AT THE
FOREFRONT OF
THE INDUSTRY.

Seiden Law Defeats Motion to Dismiss in Landmark Case Against Binance for Aiding and Abetting the October 7 Attacks

Feb 26, 2025

On February 25, 2025, a Manhattan federal court sustained allegations that Binance Holdings Limited (“Binance”) and its founder Changpeng Zhao (“Zhao”) aided and abetted the October 7 attacks by knowingly permitting terror groups, including Hamas and Palestine Islamic Jihad (PIJ), to transact on the Binance platform.   The decision breaks new ground in finding that a cryptocurrency exchange can be held liable for aiding and abetting a terrorist attack.

The plaintiffs in the case are over forty United States citizens or their family members who were killed, taken hostage, or injured in the October 7 attacks.   In January 2024, the plaintiffs sued Binance and Zhao (“defendants”) under the Anti-Terrorism Act and the Justice Against Sponsors of Terrorism Act, which permit U.S. nationals who are victims of international terrorism to sue persons who committed or aided and abetted terror attacks. Plaintiffs alleged that defendants knew that Hamas and PIJ were transacting on their platform, and that cryptocurrency wallets linked to Hamas and PIJ moved over $60 million through the Binance platform in the years prior to the October 7 attacks.   In June 2024, defendants filed a motion to dismiss the complaint.

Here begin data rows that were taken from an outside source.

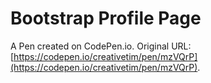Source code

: # Bootstrap Profile Page

A Pen created on CodePen.io. Original URL: [https://codepen.io/creativetim/pen/mzVQrP](https://codepen.io/creativetim/pen/mzVQrP).


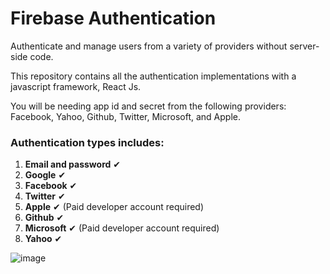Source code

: # Firebase Authentication

Authenticate and manage users from a variety of providers without server-side code.

This repository contains all the authentication implementations with a javascript framework, React Js.

You will be needing app id and secret from the following providers: Facebook, Yahoo, Github, Twitter, Microsoft, and Apple.

### Authentication types includes:

1. **Email and password** ✔
2. **Google** ✔
3. **Facebook** ✔
4. **Twitter** ✔
5. **Apple** ✔ (Paid developer account required)
6. **Github** ✔
7. **Microsoft** ✔ (Paid developer account required)
8. **Yahoo** ✔


![image](https://user-images.githubusercontent.com/61329442/134936425-b909c758-2843-47b7-a432-0838e3ea9e77.png)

In his 71-page painstaking decision on the motion to dismiss, Judge John G. Koeltl of the United States District Court for the Southern District of New York held (among other holdings) that plaintiffs adequately pled that defendants had aided and abetted the October 7 attacks.  The Court highlighted plaintiffs’ “allegations that United States laws and regulations required Binance to implement robust anti-money laundering programs, perform due diligence on its customers, and file [Suspicious Activity Reports] with regulators flagging suspected illicit activity, all to prevent terrorists from accessing the United States financial system through the Binance exchange,” and that the defendants allegedly “failed to comply with—indeed, intentionally evaded—these regulatory requirements, thus fostering a financial ecosystem on which illicit actors, including terrorist organizations like Hamas and PIJ, transacted freely.”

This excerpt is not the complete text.